Most of my software developer colleagues believe that the best way to understand back-propagation is to look at the code. The demo NeuralNet class implementation begins with the following.
train(trainX, trainY, lrnRate, maxEpochs)
{
let hoGrads = U.matMake(this.nh, this.no, 0.0);
let obGrads = U.vecMake(this.no, 0.0);
let ihGrads = U.matMake(this.ni, this.nh, 0.0);
let hbGrads = U.vecMake(this.nh, 0.0);
let oSignals = U.vecMake(this.no, 0.0);
let hSignals = U.vecMake(this.nh, 0.0);
. . .
Because there is a gradient value for each weight and bias in the network, it makes sense to store those gradient values in matrices and vectors that have the same shape as the weights and the biases. For instance, hoGrads[3][0] holds the gradient for hoWeights[3][0], that is, the weight connecting hidden node [3] to output node [0].

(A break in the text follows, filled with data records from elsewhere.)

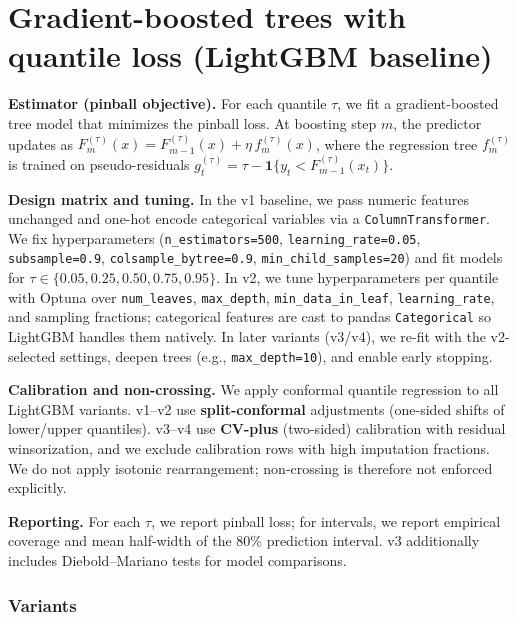 \documentclass[
  a4paper,
  DIV=11,
  numbers=noendperiod]{scrreprt}
\begin{document}
\section{Gradient-boosted trees with quantile loss (LightGBM
baseline)}\label{sec-lgbm}

\textbf{Estimator (pinball objective).} For each quantile \(\tau\), we
fit a gradient-boosted tree model that minimizes the pinball loss. At
boosting step \(m\), the predictor updates as
\(F^{(\tau)}_{m}(x) = F^{(\tau)}_{m-1}(x) + \eta\,f^{(\tau)}_{m}(x)\),
where the regression tree \(f^{(\tau)}_{m}\) is trained on
pseudo-residuals
\(g^{(\tau)}_{t} = \tau - \mathbf{1}\{y_t < F^{(\tau)}_{m-1}(x_t)\}\).

\textbf{Design matrix and tuning.} In the v1 baseline, we pass numeric
features unchanged and one-hot encode categorical variables via a
\texttt{ColumnTransformer}. We fix hyperparameters
(\texttt{n\_estimators=500}, \texttt{learning\_rate=0.05},
\texttt{subsample=0.9}, \texttt{colsample\_bytree=0.9},
\texttt{min\_child\_samples=20}) and fit models for
\(\tau\in\{0.05,0.25,0.50,0.75,0.95\}\). In v2, we tune hyperparameters
per quantile with Optuna over \texttt{num\_leaves}, \texttt{max\_depth},
\texttt{min\_data\_in\_leaf}, \texttt{learning\_rate}, and sampling
fractions; categorical features are cast to pandas \texttt{Categorical}
so LightGBM handles them natively. In later variants (v3/v4), we re-fit
with the v2-selected settings, deepen trees (e.g.,
\texttt{max\_depth=10}), and enable early stopping.

\textbf{Calibration and non-crossing.} We apply conformal quantile
regression to all LightGBM variants. v1--v2 use \textbf{split-conformal}
adjustments (one-sided shifts of lower/upper quantiles). v3--v4 use
\textbf{CV-plus} (two-sided) calibration with residual winsorization,
and we exclude calibration rows with high imputation fractions. We do
not apply isotonic rearrangement; non-crossing is therefore not enforced
explicitly.

\textbf{Reporting.} For each \(\tau\), we report pinball loss; for
intervals, we report empirical coverage and mean half-width of the 80\%
prediction interval. v3 additionally includes Diebold--Mariano tests for
model comparisons.

\subsubsection{Variants}\label{variants}
\end{document}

The oSignals and hSignals vectors are scratch variables for computing the gradients, as you'll see shortly. The implementation continues as in the following.
let n = trainX.length; // 120
let indices = U.arange(n); // [0,1,..,119]
let freq = Math.trunc(maxEpochs / 10); // when to print error.
. . .
Variable n is the number of training items, 120 in this demo. The vector indices uses the arange() helper function to create a vector containing values (0, 1, . . n-1), which represent the indices of each training item. The idea here is that it's important in most cases to visit the training items in a different order every pass through the data set.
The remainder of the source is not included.